Alright, let me see if I can break this down in easy steps.
First, you have to make sure that both devices have the same version of rsync, or at least compatible versions. The DroboFS has 3.0.7.
Then you have to prepare the FS for rsync. This means installing the DroboApp from the DRI page, and editing the rsyncd.conf file to look like this:
uid = root
gid = root
pid file = /mnt/DroboFS/Shares/DroboApps/rsync/rsyncd.pid
[Shares]
path = /mnt/DroboFS/Shares
comment = DroboFS Shares
read only = no
WARNING: this configuration exposes all the precious data of your FS without any protection! If you want to enforce user account on you FS, then this config file will bypass all of that. The reason this configuration is ok is because the FS is protected by your firewall (a.k.a. router). The only connections to the outside will come from the SSH server, which we’ll address next.

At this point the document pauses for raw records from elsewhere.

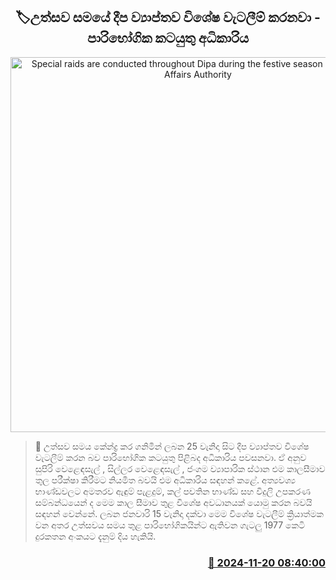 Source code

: <p align='center'><b><h2 align='center' title='Special raids are conducted throughout Dipa during the festive season - Consumer Affairs Authority'>🏷උත්සව සමයේ දීප ව්‍යාප්තව විශේෂ වැටලීම් කරනවා - පාරිභෝගික කටයුතු අධිකාරිය</h2></b></p>
<p align='center'><img src='https://helakuru.sgp1.cdn.digitaloceanspaces.com/esana/images/lib/consumer-affairs-authority-new.jpg' width='600' alt='Special raids are conducted throughout Dipa during the festive season - Consumer Affairs Authority'></p>

>📝 උත්සව සමය කේන්ද්‍ර කර ගනිමින් ලබන 25 වැනිදා සිට දීප ව්‍යාප්තව විශේෂ වැටලීම් කරන බව පාරිභෝගික කටයුතු පිළිබද අධිකාරිය පවසනවා.
ඒ අනුව සුපිරි වෙළෙඳසැල් , සිල්ලර වෙළෙඳසැල් , ජංගම ව්‍යාපාරික ස්ථාන එම කාලසීමාව තුල පරීක්ෂා කිරීමට නියමිත බවයි එම අධිකාරිය සඳහන් කළේ.
අත්‍යවශ්‍ය භාණ්ඩවලට අමතරව ඇඳුම් පැළදුම්, කල් පවතින භාණ්ඩ සහ විදුලි උපකරණ සම්බන්ධයෙන් ද මෙම කාල සීමාව තුළ විශේෂ අවධානයක් යොමු කරන බවයි සඳහන් වෙන්නේ.
ලබන ජනවාරි 15 වැනිදා දක්වා මෙම විශේෂ වැටලීම් ක්‍රියාත්මක වන අතර උත්සවය සමය තුළ පාරිභෝගිකයින්ට ඇතිවන ගැටලු 1977 කෙටි දුරකතන අංකයට දැනුම් දිය හැකියි.


<h3 align='right'><a href='https://www.helakuru.lk/esana/p/105258/'>📅 2024-11-20 08:40:00</a></h3>
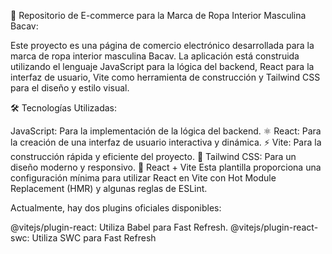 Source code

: 🛒 Repositorio de E-commerce para la Marca de Ropa Interior Masculina Bacav:

Este proyecto es una página de comercio electrónico desarrollada para la marca de ropa interior masculina Bacav. La aplicación está construida utilizando el lenguaje JavaScript para la lógica del backend, React para la interfaz de usuario, Vite como herramienta de construcción y Tailwind CSS para el diseño y estilo visual.

🛠️ Tecnologías Utilizadas:

JavaScript: Para la implementación de la lógica del backend.
⚛️ React: Para la creación de una interfaz de usuario interactiva y dinámica.
⚡ Vite: Para la construcción rápida y eficiente del proyecto.
🎨 Tailwind CSS: Para un diseño moderno y responsivo.
🚀 React + Vite
Esta plantilla proporciona una configuración mínima para utilizar React en Vite con Hot Module Replacement (HMR) y algunas reglas de ESLint.

Actualmente, hay dos plugins oficiales disponibles:

@vitejs/plugin-react: Utiliza Babel para Fast Refresh.
@vitejs/plugin-react-swc: Utiliza SWC para Fast Refresh

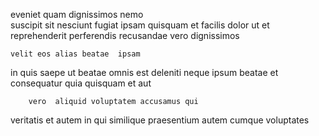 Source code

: <!--
title: Profound content-based help-desk
author: Meaghan
date: 2014-06-19-2348
link: 2014-06-19-2348-profound-content-based-help-desk
tags: [system,ajax,Linux,Technology]
-->

 eveniet   quam
dignissimos nemo   
suscipit sit nesciunt   fugiat ipsam
quisquam et   facilis
dolor ut et 
reprehenderit perferendis recusandae vero  dignissimos 
 	velit eos alias beatae  ipsam
in quis saepe ut beatae omnis est deleniti
  neque ipsum
beatae   et consequatur
 quia quisquam et aut
 	    vero  aliquid voluptatem accusamus qui
 veritatis   et autem in qui 
 similique  praesentium autem cumque voluptates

Now you have to make sure that you can access your FS from outside your home network using SSH. First, install OpenSSH (Dropbear is not enough, and you have to remove it from the FS). Now, you have to permanently change the root password to something more complicated than ‘root’ (the default). If you have dropbear installed, use the root_passwd script that ships with it.
Next, configure your router to port forward SSH connections to your FS (see www.portforward.com to figure this step out for your specific brand of router). You have to make sure that you can SSH to your FS from outside your network (for instance, using a smartphone), otherwise the rest won’t work. This step can’t be done automatically for you (well, it can for certain brands of routers, but it is just easier to do it by hand).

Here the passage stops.